## TASK REQUIREMENTS
Which lines of the records below contain the string "githubusercontent"? Report each of them.

## MATERIALS PROVIDED
>>>>

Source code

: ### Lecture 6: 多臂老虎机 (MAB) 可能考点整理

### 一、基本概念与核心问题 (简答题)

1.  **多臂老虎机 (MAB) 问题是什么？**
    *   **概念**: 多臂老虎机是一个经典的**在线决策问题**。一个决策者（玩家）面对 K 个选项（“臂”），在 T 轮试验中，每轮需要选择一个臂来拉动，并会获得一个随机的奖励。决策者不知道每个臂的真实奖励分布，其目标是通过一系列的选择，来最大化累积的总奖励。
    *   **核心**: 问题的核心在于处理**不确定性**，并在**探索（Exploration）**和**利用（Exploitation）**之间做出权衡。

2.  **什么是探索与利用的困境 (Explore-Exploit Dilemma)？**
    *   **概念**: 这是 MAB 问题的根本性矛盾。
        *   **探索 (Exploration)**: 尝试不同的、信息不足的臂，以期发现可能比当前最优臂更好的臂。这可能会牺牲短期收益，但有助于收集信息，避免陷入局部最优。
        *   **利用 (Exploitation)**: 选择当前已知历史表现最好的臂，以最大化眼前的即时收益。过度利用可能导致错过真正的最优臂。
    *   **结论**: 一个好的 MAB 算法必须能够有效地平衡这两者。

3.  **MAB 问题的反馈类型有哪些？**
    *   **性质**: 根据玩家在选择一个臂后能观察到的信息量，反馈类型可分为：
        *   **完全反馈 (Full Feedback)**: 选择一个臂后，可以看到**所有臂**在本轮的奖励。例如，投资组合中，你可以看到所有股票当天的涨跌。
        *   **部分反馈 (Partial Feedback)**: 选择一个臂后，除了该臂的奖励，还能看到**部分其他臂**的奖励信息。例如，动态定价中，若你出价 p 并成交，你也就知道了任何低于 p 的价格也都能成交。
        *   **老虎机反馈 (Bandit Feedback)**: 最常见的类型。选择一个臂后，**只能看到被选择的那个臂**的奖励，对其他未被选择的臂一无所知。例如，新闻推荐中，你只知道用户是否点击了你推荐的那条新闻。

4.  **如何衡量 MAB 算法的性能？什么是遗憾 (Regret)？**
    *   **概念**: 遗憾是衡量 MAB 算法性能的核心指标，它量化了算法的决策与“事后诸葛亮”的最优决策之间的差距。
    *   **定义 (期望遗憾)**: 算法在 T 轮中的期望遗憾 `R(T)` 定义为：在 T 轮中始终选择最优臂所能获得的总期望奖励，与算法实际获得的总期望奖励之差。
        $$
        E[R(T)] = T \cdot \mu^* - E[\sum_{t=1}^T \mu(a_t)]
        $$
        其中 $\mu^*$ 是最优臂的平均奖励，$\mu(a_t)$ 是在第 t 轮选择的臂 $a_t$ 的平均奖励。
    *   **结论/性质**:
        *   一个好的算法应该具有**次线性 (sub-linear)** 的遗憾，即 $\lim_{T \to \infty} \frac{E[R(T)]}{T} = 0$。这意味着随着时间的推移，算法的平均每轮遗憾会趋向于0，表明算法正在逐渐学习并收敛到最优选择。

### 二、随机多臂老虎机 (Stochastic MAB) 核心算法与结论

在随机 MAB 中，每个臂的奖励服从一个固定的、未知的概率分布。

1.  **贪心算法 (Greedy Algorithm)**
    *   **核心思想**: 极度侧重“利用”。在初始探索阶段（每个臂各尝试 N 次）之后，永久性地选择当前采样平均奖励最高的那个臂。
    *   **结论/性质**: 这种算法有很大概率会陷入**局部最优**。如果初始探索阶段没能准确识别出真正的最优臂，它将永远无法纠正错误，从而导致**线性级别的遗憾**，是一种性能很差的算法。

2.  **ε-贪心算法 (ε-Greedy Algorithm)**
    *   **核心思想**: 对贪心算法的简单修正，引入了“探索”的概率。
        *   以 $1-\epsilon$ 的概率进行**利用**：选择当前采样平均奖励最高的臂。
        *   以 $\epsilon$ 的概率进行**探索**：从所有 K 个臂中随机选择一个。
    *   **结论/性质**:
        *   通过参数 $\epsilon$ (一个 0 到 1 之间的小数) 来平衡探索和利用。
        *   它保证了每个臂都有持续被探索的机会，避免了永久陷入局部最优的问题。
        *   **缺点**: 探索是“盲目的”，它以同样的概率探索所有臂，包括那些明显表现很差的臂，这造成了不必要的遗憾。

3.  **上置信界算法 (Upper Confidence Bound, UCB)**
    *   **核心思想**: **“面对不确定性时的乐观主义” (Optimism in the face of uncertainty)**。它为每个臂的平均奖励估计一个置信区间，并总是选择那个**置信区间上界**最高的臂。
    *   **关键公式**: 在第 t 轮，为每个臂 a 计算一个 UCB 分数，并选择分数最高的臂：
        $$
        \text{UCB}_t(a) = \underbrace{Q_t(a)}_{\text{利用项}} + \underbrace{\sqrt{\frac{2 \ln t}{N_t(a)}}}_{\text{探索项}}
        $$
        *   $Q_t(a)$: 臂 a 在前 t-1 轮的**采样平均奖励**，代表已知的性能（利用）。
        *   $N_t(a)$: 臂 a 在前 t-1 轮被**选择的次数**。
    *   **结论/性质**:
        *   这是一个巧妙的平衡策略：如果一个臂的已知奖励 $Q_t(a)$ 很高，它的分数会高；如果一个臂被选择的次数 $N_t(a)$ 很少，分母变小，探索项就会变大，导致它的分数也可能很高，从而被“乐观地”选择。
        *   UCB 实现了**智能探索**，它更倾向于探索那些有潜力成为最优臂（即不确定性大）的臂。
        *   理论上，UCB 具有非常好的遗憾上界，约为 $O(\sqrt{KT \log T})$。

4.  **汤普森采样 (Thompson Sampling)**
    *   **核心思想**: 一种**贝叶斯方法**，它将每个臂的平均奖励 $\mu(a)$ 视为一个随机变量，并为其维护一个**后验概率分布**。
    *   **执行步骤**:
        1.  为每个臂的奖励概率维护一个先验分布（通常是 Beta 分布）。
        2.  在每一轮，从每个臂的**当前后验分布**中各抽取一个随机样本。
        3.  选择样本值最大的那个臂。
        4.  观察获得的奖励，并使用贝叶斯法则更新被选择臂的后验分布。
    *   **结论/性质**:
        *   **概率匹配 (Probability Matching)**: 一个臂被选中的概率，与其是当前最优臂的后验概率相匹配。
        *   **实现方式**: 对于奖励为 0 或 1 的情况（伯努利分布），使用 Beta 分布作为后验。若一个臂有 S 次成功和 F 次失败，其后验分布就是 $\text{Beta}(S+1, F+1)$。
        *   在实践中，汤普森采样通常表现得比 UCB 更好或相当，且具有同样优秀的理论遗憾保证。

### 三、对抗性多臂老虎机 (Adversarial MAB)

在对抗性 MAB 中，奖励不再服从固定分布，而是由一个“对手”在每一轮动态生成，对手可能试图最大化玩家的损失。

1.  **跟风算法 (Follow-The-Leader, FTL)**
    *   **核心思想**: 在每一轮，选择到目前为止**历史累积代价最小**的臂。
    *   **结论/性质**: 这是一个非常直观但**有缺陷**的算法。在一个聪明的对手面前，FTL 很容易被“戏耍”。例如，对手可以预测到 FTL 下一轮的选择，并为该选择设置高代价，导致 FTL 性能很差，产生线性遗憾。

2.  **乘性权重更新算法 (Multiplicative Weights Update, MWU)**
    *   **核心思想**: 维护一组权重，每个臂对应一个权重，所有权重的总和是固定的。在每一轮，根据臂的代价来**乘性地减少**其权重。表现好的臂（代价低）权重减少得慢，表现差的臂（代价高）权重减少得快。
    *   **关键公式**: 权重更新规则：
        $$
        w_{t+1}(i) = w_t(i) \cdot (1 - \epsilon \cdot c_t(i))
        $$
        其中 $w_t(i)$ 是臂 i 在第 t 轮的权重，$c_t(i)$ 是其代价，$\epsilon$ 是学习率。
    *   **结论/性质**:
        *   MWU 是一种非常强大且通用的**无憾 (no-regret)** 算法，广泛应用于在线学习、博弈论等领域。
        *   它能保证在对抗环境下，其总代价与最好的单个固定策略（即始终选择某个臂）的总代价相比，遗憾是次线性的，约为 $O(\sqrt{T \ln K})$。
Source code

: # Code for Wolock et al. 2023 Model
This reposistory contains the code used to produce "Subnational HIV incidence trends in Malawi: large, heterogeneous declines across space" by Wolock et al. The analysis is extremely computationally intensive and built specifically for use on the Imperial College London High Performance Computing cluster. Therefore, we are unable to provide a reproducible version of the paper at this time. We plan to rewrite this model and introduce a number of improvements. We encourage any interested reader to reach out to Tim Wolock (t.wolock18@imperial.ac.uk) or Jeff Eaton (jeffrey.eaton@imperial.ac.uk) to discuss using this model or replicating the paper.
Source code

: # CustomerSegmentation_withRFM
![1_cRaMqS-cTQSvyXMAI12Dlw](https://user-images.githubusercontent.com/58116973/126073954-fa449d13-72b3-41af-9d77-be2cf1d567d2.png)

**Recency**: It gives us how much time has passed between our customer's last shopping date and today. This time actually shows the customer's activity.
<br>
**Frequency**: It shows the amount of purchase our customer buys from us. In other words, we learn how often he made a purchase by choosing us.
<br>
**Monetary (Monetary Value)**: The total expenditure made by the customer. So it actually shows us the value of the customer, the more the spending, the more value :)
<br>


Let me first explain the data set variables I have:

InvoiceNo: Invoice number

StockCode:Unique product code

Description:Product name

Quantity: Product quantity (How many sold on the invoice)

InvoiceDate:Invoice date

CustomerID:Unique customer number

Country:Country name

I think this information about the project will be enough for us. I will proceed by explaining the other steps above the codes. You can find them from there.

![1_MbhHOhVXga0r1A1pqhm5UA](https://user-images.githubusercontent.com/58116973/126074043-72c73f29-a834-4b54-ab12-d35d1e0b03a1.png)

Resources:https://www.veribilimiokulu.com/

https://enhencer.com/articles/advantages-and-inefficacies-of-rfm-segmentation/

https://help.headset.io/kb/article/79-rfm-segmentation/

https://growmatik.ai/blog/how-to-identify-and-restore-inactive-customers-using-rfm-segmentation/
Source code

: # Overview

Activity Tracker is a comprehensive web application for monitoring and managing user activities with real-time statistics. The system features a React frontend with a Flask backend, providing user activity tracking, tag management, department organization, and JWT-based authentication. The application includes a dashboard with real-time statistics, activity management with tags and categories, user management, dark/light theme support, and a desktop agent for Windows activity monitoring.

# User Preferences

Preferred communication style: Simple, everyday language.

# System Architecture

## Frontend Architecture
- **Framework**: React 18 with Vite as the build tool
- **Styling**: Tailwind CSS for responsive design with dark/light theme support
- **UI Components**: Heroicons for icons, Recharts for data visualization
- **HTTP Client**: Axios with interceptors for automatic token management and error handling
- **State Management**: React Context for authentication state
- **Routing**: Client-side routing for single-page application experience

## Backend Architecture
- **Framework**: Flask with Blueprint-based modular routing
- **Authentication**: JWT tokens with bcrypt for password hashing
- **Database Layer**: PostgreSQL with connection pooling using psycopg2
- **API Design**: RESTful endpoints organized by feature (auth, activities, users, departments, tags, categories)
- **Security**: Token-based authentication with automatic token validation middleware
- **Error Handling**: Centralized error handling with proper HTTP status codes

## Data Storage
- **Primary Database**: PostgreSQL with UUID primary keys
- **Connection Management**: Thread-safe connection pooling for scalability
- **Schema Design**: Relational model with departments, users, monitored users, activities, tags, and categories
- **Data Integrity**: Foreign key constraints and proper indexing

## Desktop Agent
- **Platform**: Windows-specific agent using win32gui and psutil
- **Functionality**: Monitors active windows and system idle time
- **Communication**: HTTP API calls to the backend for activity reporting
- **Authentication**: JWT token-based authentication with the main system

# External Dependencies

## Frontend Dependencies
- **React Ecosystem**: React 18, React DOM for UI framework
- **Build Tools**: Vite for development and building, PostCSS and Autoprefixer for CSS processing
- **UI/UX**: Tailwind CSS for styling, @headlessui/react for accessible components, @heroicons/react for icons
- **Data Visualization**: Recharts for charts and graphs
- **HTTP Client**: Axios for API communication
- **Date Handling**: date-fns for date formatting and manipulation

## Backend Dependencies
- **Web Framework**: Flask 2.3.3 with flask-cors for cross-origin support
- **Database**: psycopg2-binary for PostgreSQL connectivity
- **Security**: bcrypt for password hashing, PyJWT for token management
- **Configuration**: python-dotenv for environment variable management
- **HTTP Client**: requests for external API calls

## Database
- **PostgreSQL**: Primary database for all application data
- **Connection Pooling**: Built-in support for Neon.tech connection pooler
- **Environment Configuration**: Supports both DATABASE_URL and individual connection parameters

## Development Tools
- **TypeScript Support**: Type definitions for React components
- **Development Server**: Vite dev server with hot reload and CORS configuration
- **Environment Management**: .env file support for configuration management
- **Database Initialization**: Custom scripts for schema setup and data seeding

<<<<

## SOLUTION
![1_cRaMqS-cTQSvyXMAI12Dlw](https://user-images.githubusercontent.com/58116973/126073954-fa449d13-72b3-41af-9d77-be2cf1d567d2.png)
![1_MbhHOhVXga0r1A1pqhm5UA](https://user-images.githubusercontent.com/58116973/126074043-72c73f29-a834-4b54-ab12-d35d1e0b03a1.png)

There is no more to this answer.